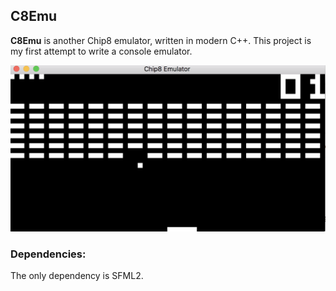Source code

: ## C8Emu

**C8Emu** is another Chip8 emulator, written in modern C++. This project is my first attempt to write a console emulator.

![Brix screenshot](./img/brix.png)

### Dependencies:
The only dependency is SFML2.
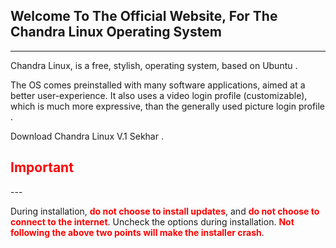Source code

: ## Welcome To The Official Website, For The Chandra Linux Operating System
---

Chandra Linux, is a free, stylish, operating system, based on Ubuntu . 

The OS comes preinstalled with many software applications, aimed at a better user-experience. It also uses a video login profile (customizable), which is much more expressive, than the generally used picture login profile .

Download Chandra Linux V.1 Sekhar .

<h2 style="color:red">Important</h2>
---

During installation, <b><span style="color:red">do not choose to install updates</span></b>, and <b><span style="color:red">do not choose to connect to the internet</span></b>. Uncheck the options during installation.
<b><span style="color:red">Not following the above two points will make the installer crash</span></b>.

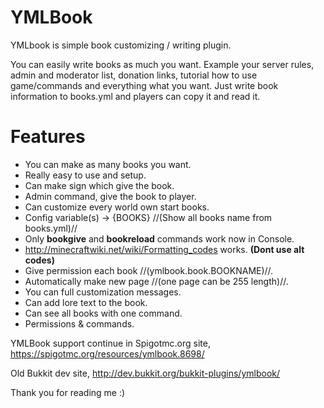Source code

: YMLBook
=======
YMLbook is simple book customizing / writing plugin.

You can easily write books as much you want. Example your server rules, admin and moderator list, donation links, tutorial how to use game/commands and everything what you want. Just write book information to books.yml and players can copy it and read it.

Features
=======
* You can make as many books you want.
* Really easy to use and setup.
* Can make sign which give the book.
* Admin command, give the book to player.
* Can customize every world own start books.
* Config variable(s) -> {BOOKS} //(Show all books name from books.yml)//
* Only **bookgive** and **bookreload** commands work now in Console.
* http://minecraftwiki.net/wiki/Formatting_codes works. **(Dont use alt codes)**
* Give permission each book //(ymlbook.book.BOOKNAME)//.
* Automatically make new page //(one page can be 255 length)//.
* You can full customization messages.
* Can add lore text to the book.
* Can see all books with one command.
* Permissions & commands.

YMLBook support continue in Spigotmc.org site, https://spigotmc.org/resources/ymlbook.8698/

Old Bukkit dev site, http://dev.bukkit.org/bukkit-plugins/ymlbook/

Thank you for reading me :)

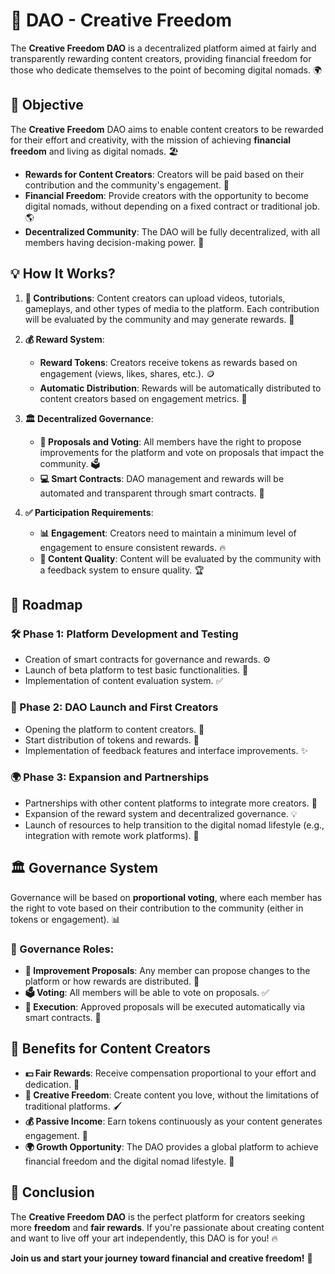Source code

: # 🚀 DAO - Creative Freedom

The **Creative Freedom DAO** is a decentralized platform aimed at fairly and transparently rewarding content creators, providing financial freedom for those who dedicate themselves to the point of becoming digital nomads. 🌍

## 🎯 Objective

The **Creative Freedom** DAO aims to enable content creators to be rewarded for their effort and creativity, with the mission of achieving **financial freedom** and living as digital nomads. 🏖️

- **Rewards for Content Creators**: Creators will be paid based on their contribution and the community's engagement. 💸
- **Financial Freedom**: Provide creators with the opportunity to become digital nomads, without depending on a fixed contract or traditional job. 🌎
- **Decentralized Community**: The DAO will be fully decentralized, with all members having decision-making power. 🤝

## 💡 How It Works?

1. **📝 Contributions**: Content creators can upload videos, tutorials, gameplays, and other types of media to the platform. Each contribution will be evaluated by the community and may generate rewards. 🎥

2. **💰 Reward System**:
   - **Reward Tokens**: Creators receive tokens as rewards based on engagement (views, likes, shares, etc.). 🪙
   - **Automatic Distribution**: Rewards will be automatically distributed to content creators based on engagement metrics. 🔄

3. **🏛️ Decentralized Governance**:
   - **📑 Proposals and Voting**: All members have the right to propose improvements for the platform and vote on proposals that impact the community. 🗳️
   - **💻 Smart Contracts**: DAO management and rewards will be automated and transparent through smart contracts. 🤖

4. **✅ Participation Requirements**:
   - **📊 Engagement**: Creators need to maintain a minimum level of engagement to ensure consistent rewards. 🔥
   - **🎯 Content Quality**: Content will be evaluated by the community with a feedback system to ensure quality. 🏆

## 🚀 Roadmap

### 🛠️ Phase 1: Platform Development and Testing

- Creation of smart contracts for governance and rewards. ⚙️
- Launch of beta platform to test basic functionalities. 🧪
- Implementation of content evaluation system. ✅

### 🌱 Phase 2: DAO Launch and First Creators

- Opening the platform to content creators. 🚪
- Start distribution of tokens and rewards. 🎉
- Implementation of feedback features and interface improvements. ✨

### 🌍 Phase 3: Expansion and Partnerships

- Partnerships with other content platforms to integrate more creators. 🤝
- Expansion of the reward system and decentralized governance. 💡
- Launch of resources to help transition to the digital nomad lifestyle (e.g., integration with remote work platforms). 🧳

## 🏛️ Governance System

Governance will be based on **proportional voting**, where each member has the right to vote based on their contribution to the community (either in tokens or engagement). 📊

### 📢 Governance Roles:

- **📑 Improvement Proposals**: Any member can propose changes to the platform or how rewards are distributed. 💬
- **🗳️ Voting**: All members will be able to vote on proposals. ✅
- **🔨 Execution**: Approved proposals will be executed automatically via smart contracts. 🤖

## 🌟 Benefits for Content Creators

- **💵 Fair Rewards**: Receive compensation proportional to your effort and dedication. 🎁
- **🎨 Creative Freedom**: Create content you love, without the limitations of traditional platforms. 🖌️
- **💰 Passive Income**: Earn tokens continuously as your content generates engagement. 🔄
- **🌍 Growth Opportunity**: The DAO provides a global platform to achieve financial freedom and the digital nomad lifestyle. 🧳

## 🌟 Conclusion

The **Creative Freedom DAO** is the perfect platform for creators seeking more **freedom** and **fair rewards**. If you're passionate about creating content and want to live off your art independently, this DAO is for you! 🔥

**Join us and start your journey toward financial and creative freedom!** 🚀
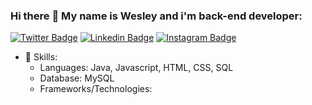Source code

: 

### Hi there :wave: My name is Wesley and i'm back-end developer:

[![Twitter Badge](https://img.shields.io/badge/-Twitter-1ca0f1?style=flat-square&labelColor=1ca0f1&logo=twitter&logoColor=white&link=https://twitter.com/wferreiracosta)](https://twitter.com/wferreiracosta) [![Linkedin Badge](https://img.shields.io/badge/-LinkedIn-00008B?style=flat-square&labelColor=00008B&logo=linkedin&logoColor=white&link=https://www.linkedin.com/in/wferreiracosta/)](https://www.linkedin.com/in/wferreiracosta/) [![Instagram Badge](https://img.shields.io/badge/-Instagram-C13584?style=flat-square&labelColor=C13584&logo=instagram&logoColor=white&link=https://www.instagram.com/wferreiracosta/)](https://www.instagram.com/wferreiracosta/)

- :muscle: Skills:
  - Languages: Java, Javascript, HTML, CSS, SQL
  - Database: MySQL
  - Frameworks/Technologies:
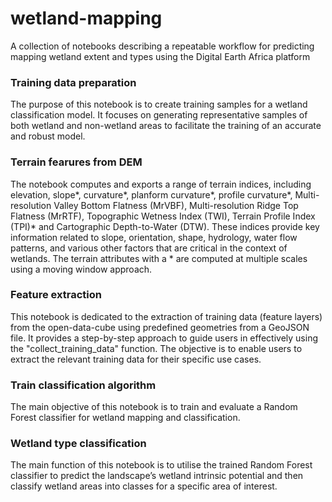 # wetland-mapping
A collection of notebooks describing a repeatable workflow for predicting mapping wetland extent and types using the Digital Earth Africa platform

### Training data preparation
The purpose of this notebook is to create training samples for a wetland classification model. It focuses on generating representative samples of both wetland and non-wetland areas to facilitate the training of an accurate and robust model.
### Terrain fearures from DEM
The notebook computes and exports a range of terrain indices, including elevation, slope*, curvature*, planform curvature*, profile curvature*, Multi-resolution Valley Bottom Flatness (MrVBF), Multi-resolution Ridge Top Flatness (MrRTF), Topographic Wetness Index (TWI), Terrain Profile Index (TPI)* and Cartographic Depth-to-Water (DTW). These indices provide key information related to slope, orientation, shape, hydrology, water flow patterns, and various other factors that are critical in the context of wetlands. The terrain attributes with a * are computed at multiple scales using a moving window approach.
### Feature extraction
This notebook is dedicated to the extraction of training data (feature layers) from the open-data-cube using predefined geometries from a GeoJSON file. It provides a step-by-step approach to guide users in effectively using the "collect_training_data" function. The objective is to enable users to extract the relevant training data for their specific use cases.
### Train classification algorithm
The main objective of this notebook is to train and evaluate a Random Forest classifier for wetland mapping and classification.
### Wetland type classification
The main function of this notebook is to utilise the trained Random Forest classifier to predict the landscape’s wetland intrinsic potential and then classify wetland areas into classes for a specific area of interest.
========
- [YOUR INSTRUCTIONS]
Please transcribe exactly the lines above from the line that has "book to player." up to and including the line that has "Permissions & commands."; no other line belongs in the answer.

- [EXPECTED ANSWER]
* Admin command, give the book to player.
* Can customize every world own start books.
* Config variable(s) -> {BOOKS} //(Show all books name from books.yml)//
* Only **bookgive** and **bookreload** commands work now in Console.
* http://minecraftwiki.net/wiki/Formatting_codes works. **(Dont use alt codes)**
* Give permission each book //(ymlbook.book.BOOKNAME)//.
* Automatically make new page //(one page can be 255 length)//.
* You can full customization messages.
* Can add lore text to the book.
* Can see all books with one command.
* Permissions & commands.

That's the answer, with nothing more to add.